A range of corporate information (including the Annual Report & Accounts) is also available to shareholders, investors and the public on our website, www.avacta.com. The Company uses intermediaries such as Investor Meet Company and Vox Markets to ensure that key updates provided via RNS releases are relayed to as many shareholders as possible. The Directors encourage the participation of all shareholders, including private investors, at the Annual General Meeting and, as a matter of policy, the level of proxy votes (for, against and vote withheld) lodged on each resolution is declared at the meeting and published on the Company’s website.
The Chief Executive Officer and Chief Financial Officer meet regularly with institutional shareholders to foster a mutual understanding of objectives and communicate back to the Board. The Chairman and Non-executive Directors are also available to discuss governance and other matters directly with major shareholders.
The Company also holds science days, where investors and significant private shareholders are provided with an update on the Group’s scientific activities by members of the Board and Senior Management Team.
Share dealing code
The Company has adopted a code on dealings in relation to the securities of the Group. The Company requires the Directors and other relevant employees of the Group to comply with the Share Dealing Code and takes proper and reasonable steps to secure their compliance.
Corporate culture, environmental and social responsibility
The Executive Directors provide regular monthly updates to staff, most of whom are either shareholders or holders of share options, on the progress of the Group.
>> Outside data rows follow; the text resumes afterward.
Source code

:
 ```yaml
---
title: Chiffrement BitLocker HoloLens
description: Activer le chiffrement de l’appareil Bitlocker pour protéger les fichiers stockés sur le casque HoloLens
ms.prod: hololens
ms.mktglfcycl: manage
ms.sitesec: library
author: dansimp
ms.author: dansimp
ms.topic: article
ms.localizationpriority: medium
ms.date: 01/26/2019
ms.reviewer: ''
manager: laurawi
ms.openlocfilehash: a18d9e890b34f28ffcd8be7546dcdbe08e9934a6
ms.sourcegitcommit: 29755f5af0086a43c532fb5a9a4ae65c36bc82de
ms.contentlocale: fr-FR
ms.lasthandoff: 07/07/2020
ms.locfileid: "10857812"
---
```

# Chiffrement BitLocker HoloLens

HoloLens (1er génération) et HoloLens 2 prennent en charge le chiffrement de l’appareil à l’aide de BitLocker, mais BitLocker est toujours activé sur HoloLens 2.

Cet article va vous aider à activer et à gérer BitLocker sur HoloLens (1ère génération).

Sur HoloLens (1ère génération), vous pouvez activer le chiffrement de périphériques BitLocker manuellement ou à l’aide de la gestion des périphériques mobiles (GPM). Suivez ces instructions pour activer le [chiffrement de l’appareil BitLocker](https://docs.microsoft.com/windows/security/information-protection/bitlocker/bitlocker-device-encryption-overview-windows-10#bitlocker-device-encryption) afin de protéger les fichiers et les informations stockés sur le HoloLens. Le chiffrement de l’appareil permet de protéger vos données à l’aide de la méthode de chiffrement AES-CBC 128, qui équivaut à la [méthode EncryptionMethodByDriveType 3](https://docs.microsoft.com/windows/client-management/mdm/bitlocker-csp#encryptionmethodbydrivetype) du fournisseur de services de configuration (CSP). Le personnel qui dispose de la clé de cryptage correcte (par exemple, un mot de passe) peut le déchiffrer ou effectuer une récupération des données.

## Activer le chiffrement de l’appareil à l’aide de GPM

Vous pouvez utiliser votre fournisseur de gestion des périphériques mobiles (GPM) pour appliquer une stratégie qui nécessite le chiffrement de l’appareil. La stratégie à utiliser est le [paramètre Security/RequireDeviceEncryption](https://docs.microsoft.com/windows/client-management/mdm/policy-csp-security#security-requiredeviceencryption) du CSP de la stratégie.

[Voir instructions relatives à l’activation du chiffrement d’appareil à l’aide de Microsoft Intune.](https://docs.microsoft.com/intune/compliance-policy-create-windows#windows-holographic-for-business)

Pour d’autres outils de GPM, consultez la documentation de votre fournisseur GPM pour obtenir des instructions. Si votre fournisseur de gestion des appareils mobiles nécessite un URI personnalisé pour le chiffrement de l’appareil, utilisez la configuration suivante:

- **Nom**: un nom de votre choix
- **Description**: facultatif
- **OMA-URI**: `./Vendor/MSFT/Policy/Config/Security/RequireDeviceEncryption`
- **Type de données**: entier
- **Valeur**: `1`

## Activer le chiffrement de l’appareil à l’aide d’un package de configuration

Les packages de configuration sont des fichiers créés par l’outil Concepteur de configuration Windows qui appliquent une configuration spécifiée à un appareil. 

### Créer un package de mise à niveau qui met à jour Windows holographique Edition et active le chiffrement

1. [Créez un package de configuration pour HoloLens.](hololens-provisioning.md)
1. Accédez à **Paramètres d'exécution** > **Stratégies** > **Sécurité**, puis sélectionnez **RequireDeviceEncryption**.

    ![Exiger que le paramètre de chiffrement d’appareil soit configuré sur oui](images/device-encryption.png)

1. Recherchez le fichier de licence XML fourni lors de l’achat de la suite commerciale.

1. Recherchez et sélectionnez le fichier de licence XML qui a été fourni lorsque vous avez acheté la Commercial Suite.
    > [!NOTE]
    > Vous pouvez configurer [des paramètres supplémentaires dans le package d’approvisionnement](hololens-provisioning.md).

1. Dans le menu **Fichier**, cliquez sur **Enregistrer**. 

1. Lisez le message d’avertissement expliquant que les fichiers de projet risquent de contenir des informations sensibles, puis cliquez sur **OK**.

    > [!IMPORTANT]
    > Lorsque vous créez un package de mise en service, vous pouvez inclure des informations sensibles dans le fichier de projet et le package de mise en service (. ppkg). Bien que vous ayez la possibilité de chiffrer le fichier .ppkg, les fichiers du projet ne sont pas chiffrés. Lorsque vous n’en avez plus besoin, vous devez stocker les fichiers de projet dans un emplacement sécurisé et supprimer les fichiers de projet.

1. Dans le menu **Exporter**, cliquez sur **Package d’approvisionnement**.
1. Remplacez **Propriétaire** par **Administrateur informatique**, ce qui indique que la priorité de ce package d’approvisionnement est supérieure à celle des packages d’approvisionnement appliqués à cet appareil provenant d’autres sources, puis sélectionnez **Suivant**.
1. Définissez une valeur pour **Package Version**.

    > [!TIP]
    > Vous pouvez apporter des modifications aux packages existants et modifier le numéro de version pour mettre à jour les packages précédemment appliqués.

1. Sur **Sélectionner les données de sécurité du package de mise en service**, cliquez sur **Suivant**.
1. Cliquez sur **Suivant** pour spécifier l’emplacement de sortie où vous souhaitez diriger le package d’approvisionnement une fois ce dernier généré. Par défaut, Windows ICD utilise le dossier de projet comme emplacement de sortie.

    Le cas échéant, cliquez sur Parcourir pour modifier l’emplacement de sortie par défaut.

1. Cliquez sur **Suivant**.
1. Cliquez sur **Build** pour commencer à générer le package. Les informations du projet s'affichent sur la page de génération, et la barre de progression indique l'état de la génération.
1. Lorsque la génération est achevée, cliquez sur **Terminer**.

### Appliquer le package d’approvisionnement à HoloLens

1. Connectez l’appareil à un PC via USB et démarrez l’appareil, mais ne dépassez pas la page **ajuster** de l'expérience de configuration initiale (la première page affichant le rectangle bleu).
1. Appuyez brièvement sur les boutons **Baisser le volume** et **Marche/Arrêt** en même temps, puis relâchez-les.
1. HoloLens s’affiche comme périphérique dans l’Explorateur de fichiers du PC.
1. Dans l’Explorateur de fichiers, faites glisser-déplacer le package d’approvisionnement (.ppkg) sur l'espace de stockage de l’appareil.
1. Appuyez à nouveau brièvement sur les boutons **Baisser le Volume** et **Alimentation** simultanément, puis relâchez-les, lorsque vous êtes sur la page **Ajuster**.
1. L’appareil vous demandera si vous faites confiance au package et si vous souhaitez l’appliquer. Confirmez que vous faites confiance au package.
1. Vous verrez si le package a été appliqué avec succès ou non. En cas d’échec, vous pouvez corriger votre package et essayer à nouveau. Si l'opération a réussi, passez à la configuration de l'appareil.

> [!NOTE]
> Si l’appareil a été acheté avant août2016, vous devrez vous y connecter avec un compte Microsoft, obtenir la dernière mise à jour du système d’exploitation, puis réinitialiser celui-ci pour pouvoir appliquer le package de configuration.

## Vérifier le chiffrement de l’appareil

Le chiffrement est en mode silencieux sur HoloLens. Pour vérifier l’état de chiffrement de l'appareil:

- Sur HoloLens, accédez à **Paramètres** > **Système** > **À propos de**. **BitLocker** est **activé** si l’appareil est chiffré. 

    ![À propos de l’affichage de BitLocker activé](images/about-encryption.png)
The updates also follow key events within the financial reporting calendar and aim to give staff the same level of insight provided to institutional shareholders and analysts, providing details of the business objectives, strategy and business model, together with sharing of technical progress across the various teams within the Group. Senior management work across all the Group’s facilities and actively seek regular feedback from staff to ensure that the strategy and aims of the Group are readily understood.
During 2021 the Group embarked on a development programme for all its staff called CHX (Culture Humanity Excellence) Performance which focused on reframing the organisation’s mental health, humanising leadership and creating a higher performing, more engaged organisation.
The Board recognises the importance of considering corporate social responsibility in operating the business and the impact of its activities relating to health, safety and environmental issues. Due to the nature of the Group’s divisions, it has a low environmental impact, and it seeks to minimise any environmental impact of its operations and complies with relevant regulations and legislation. During the development of the SARS-CoV-2 antigen lateral flow test the product development team worked to incorporate, where possible, recycled material within the plastic components and cardboard packaging.
The Group has well-defined health and safety policies and procedures, complying with current legislation and safeguarding staff, contractors and visitors. All Group sites have been regularly assessed as we have worked through the COVID-19 pandemic to ensure that facilities are COVID-safe, with the levels of staff on site carefully managed to ensure a safe and secure working environment for those staff who have been unable to work from home. Alastair Smith is the Executive Director responsible for health and safety, chairing quarterly Group meetings and reporting on health and safety matters to the Board. The Group’s policies and procedures form a part of staff induction and training programmes. Regular internal safety audits are carried out and no significant issues have been identified by these audits.